Nike stock trades at a P/E around 27, Adidas is in the neighborhood of 34, and Lululemon trades at a P/E around 41. In a nutshell, Under Armour is not only trading at a premium versus the overall market, but also at a considerably higher valuation than other companies in the sports clothing business.
The price of growth
Valuation ratios should always be interpreted in their due context, and companies with higher growth rates deserve higher valuations. All else the same, the faster the growth rate in earnings, the higher the price investors should be willing to pay for every dollar of current earnings.
Under Armour is clearly firing on all cylinders: The company has increased sales at more than 20% annually over the last 24 consecutive quarters. This kind of performance is quite exceptional in the challenging consumer sector, and Under Armour is leaving the competition in the dust.
The following chart compares revenue growth for Under Armour, Nike, Adidas, and Lululemon over the last five years. An image is worth a thousand words, and this graph is telling a clear story.
Judging by recent financial reports, the four companies are doing remarkably well, but Under Armour remains ahead of its peers. Nike registered a 6% increase in revenue last quarter, while sales in constant currency terms grew 9%. Adidas reported a 17% increase in revenue, and net revenue at Lululemon also grew 17% year over year.

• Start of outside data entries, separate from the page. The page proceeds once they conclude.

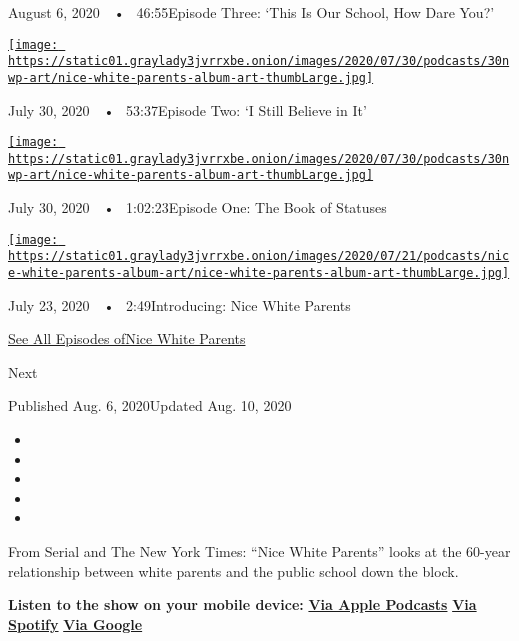 August 6, 2020~~•~ 46:55Episode Three: `This Is Our School, How Dare
You?'

\href{https://www.nytimes3xbfgragh.onion/2020/07/30/podcasts/nice-white-parents-serial-2.html?action=click\&module=audio-series-bar\&region=header\&pgtype=Article}{\texttt{[image: https://static01.graylady3jvrrxbe.onion/images/2020/07/30/podcasts/30nwp-art/nice-white-parents-album-art-thumbLarge.jpg]}}

July 30, 2020~~•~ 53:37Episode Two: `I Still Believe in It'

\href{https://www.nytimes3xbfgragh.onion/2020/07/30/podcasts/nice-white-parents-serial.html?action=click\&module=audio-series-bar\&region=header\&pgtype=Article}{\texttt{[image: https://static01.graylady3jvrrxbe.onion/images/2020/07/30/podcasts/30nwp-art/nice-white-parents-album-art-thumbLarge.jpg]}}

July 30, 2020~~•~ 1:02:23Episode One: The Book of Statuses

\href{https://www.nytimes3xbfgragh.onion/2020/07/23/podcasts/nice-white-parents-serial.html?action=click\&module=audio-series-bar\&region=header\&pgtype=Article}{\texttt{[image: https://static01.graylady3jvrrxbe.onion/images/2020/07/21/podcasts/nice-white-parents-album-art/nice-white-parents-album-art-thumbLarge.jpg]}}

July 23, 2020~~•~ 2:49Introducing: Nice White Parents

\href{https://www.nytimes3xbfgragh.onion/column/nice-white-parents}{See
All Episodes ofNice White Parents}

Next

Published Aug. 6, 2020Updated Aug. 10, 2020

\begin{itemize}
\item
\item
\item
\item
\item
\end{itemize}

From Serial and The New York Times: ``Nice White Parents'' looks at the
60-year relationship between white parents and the public school down
the block.

\textbf{Listen to the show on your mobile device:}
\textbf{\href{https://podcasts.apple.com/us/podcast/nice-white-parents/id1524080195}{Via
Apple Podcasts}} \textbf{\textbar{}}
\textbf{\href{https://open.spotify.com/show/7oBSLCZFCgpdCaBjIG8mLV?si=YcEPLD3xT2ejXmpQz-tRpw}{Via
Spotify}} \textbf{\textbar{}}
\textbf{\href{https://podcasts.google.com/feed/aHR0cHM6Ly9yc3MuYXJ0MTkuY29tL25pY2Utd2hpdGUtcGFyZW50cw}{Via
Google}}

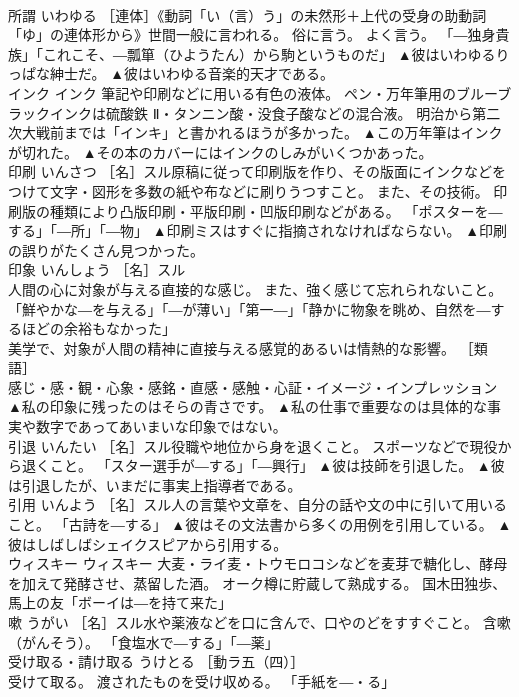 \documentclass[8pt]{extreport}
\begin{document}
\begin{CJK}{UTF8}{min}
\\	所謂	いわゆる	［連体］《動詞「い（言）う」の未然形＋上代の受身の助動詞「ゆ」の連体形から》世間一般に言われる。 俗に言う。 よく言う。 「―独身貴族」「これこそ、―瓢箪（ひようたん）から駒というものだ」	▲彼はいわゆるりっぱな紳士だ。 ▲彼はいわゆる音楽的天才である。
\\	インク	インク	筆記や印刷などに用いる有色の液体。 ペン・万年筆用のブルーブラックインクは硫酸鉄 Ⅱ・タンニン酸・没食子酸などの混合液。 明治から第二次大戦前までは「インキ」と書かれるほうが多かった。	▲この万年筆はインクが切れた。 ▲その本のカバーにはインクのしみがいくつかあった。
\\	印刷	いんさつ	［名］スル原稿に従って印刷版を作り、その版面にインクなどをつけて文字・図形を多数の紙や布などに刷りうつすこと。 また、その技術。 印刷版の種類により凸版印刷・平版印刷・凹版印刷などがある。 「ポスターを―する」「―所」「―物」	▲印刷ミスはすぐに指摘されなければならない。 ▲印刷の誤りがたくさん見つかった。
\\	印象	いんしょう	［名］スル 
\\	人間の心に対象が与える直接的な感じ。 また、強く感じて忘れられないこと。 「鮮やかな―を与える」「―が薄い」「第一―」「静かに物象を眺め、自然を―するほどの余裕もなかった」 
\\	美学で、対象が人間の精神に直接与える感覚的あるいは情熱的な影響。 ［類語］
\\	感じ・感・観・心象・感銘・直感・感触・心証・イメージ・インプレッション	▲私の印象に残ったのはそらの青さです。 ▲私の仕事で重要なのは具体的な事実や数字であってあいまいな印象ではない。
\\	引退	いんたい	［名］スル役職や地位から身を退くこと。 スポーツなどで現役から退くこと。 「スター選手が―する」「―興行」	▲彼は技師を引退した。 ▲彼は引退したが、いまだに事実上指導者である。
\\	引用	いんよう	［名］スル人の言葉や文章を、自分の話や文の中に引いて用いること。 「古詩を―する」	▲彼はその文法書から多くの用例を引用している。 ▲彼はしばしばシェイクスピアから引用する。
\\	ウィスキー	ウィスキー	大麦・ライ麦・トウモロコシなどを麦芽で糖化し、酵母を加えて発酵させ、蒸留した酒。 オーク樽に貯蔵して熟成する。 国木田独歩、馬上の友「ボーイは―を持て来た」	
\\	嗽	うがい	［名］スル水や薬液などを口に含んで、口やのどをすすぐこと。 含嗽（がんそう）。 「食塩水で―する」「―薬」	
\\	受け取る・請け取る	うけとる	［動ラ五（四）］ 
\\	受けて取る。 渡されたものを受け収める。 「手紙を―・る」 

\end{CJK}
\end{document}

As for Under Armour, total revenue grew by a much more vigorous 30% in the first quarter of 2016.
Under Armour is well positioned for sustained growth going forward, and international markets look like a big opportunity for the company. International sales grew 56% in U.S. dollars and 65% in constant currency last quarter, amounting to 14% of total revenue. Management intends to make 18% of revenue from overseas by 2020, and bigger competitors such as Nike generate nearly 50% of sales internationally. This shows that Under Armour still has significant room for international growth in the years ahead.
In terms of categories, footwear is particularly strong. Footwear revenue grew 64% in the first quarter of 2016 on the back of booming demand for the Curry Two signature basketball shoe. Under Armour is also making big inroads in connected fitness: The company's platforms feature over 160 million registered users, and more than 100,000 users are logging in everyday.
The Foolish bottom line
The main reason why Under Armour stock trades at a considerable premium versus the competition is because the company is materially outperforming other players in the business, and it still has substantial room for expansion going forward. As long as management keeps executing well and producing extraordinary financial performance for investors, the company will probably keep trading at above-average ratios, and this should be no reason for concern among Under Armour investors.
Andrés Cardenal has no position in any stocks mentioned. The Motley Fool owns shares of and recommends Lululemon Athletica, Nike, and Under Armour (A shares). Try any of our Foolish newsletter services free for 30 days. We Fools may not all hold the same opinions, but we all believe that considering a diverse range of insights makes us better investors. The Motley Fool has a disclosure policy.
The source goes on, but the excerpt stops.